--- RECORD EXTRACTS ---
□ □ □

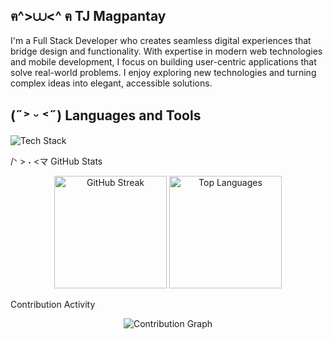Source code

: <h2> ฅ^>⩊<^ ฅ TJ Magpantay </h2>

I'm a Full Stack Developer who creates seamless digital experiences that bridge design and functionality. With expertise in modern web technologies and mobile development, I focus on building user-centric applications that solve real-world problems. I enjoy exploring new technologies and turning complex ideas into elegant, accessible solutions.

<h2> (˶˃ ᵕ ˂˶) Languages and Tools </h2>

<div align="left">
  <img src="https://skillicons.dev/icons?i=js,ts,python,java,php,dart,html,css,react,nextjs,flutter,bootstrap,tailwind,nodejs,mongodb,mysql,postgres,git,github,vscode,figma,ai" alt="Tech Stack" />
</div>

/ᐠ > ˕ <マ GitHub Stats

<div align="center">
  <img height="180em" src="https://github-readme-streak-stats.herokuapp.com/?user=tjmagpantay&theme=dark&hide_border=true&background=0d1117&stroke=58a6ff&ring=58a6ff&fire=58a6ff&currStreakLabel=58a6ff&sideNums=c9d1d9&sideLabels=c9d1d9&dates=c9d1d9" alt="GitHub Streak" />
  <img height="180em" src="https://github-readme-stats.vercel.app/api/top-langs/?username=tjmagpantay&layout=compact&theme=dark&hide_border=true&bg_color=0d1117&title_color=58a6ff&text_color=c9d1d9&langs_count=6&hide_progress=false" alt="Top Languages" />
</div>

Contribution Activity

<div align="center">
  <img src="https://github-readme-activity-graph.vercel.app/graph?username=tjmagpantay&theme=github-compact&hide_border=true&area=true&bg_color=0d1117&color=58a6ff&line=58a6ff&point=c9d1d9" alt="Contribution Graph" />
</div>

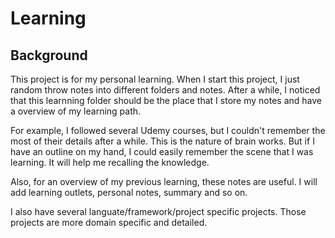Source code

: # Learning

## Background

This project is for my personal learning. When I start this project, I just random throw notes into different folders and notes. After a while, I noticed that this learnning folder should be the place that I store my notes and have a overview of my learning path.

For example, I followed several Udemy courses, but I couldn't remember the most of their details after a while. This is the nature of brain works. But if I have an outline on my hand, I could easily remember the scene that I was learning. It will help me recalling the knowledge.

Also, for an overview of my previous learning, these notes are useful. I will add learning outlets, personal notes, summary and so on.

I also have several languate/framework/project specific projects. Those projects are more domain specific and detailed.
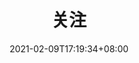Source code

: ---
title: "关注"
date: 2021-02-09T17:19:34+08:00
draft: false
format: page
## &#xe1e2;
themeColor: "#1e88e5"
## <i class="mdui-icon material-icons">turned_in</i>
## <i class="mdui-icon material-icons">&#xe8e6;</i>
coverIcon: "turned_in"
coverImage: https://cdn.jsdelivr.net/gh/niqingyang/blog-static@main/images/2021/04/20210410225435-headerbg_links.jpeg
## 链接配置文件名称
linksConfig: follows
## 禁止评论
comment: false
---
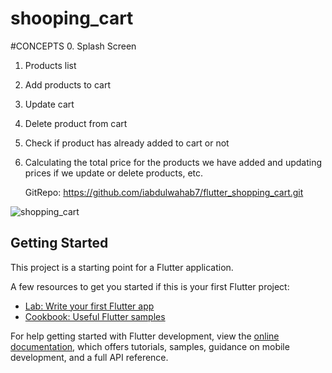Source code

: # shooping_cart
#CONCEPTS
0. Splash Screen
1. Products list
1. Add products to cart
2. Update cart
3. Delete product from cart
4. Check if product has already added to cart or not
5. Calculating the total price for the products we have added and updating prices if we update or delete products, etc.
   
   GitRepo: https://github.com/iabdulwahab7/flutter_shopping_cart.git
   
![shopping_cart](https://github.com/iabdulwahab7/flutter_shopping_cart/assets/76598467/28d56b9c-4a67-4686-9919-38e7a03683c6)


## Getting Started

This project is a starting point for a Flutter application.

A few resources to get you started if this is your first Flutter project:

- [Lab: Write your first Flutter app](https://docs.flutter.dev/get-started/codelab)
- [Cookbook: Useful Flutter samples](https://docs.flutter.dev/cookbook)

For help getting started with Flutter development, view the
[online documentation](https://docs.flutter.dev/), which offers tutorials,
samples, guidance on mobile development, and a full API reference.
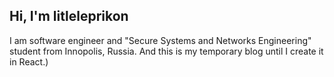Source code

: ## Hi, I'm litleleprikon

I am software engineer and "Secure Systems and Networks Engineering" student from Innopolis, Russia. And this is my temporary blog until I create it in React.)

□ □ □

--- TASK REQUIREMENTS ---
Take the listing above and repeat exactly the lines from the one containing "## Getting Started" through the one containing "For help getting", both included.

--- FINISHED EXERCISE ---
## Getting Started

This project is a starting point for a Flutter application.

A few resources to get you started if this is your first Flutter project:

- [Lab: Write your first Flutter app](https://docs.flutter.dev/get-started/codelab)
- [Cookbook: Useful Flutter samples](https://docs.flutter.dev/cookbook)

For help getting started with Flutter development, view the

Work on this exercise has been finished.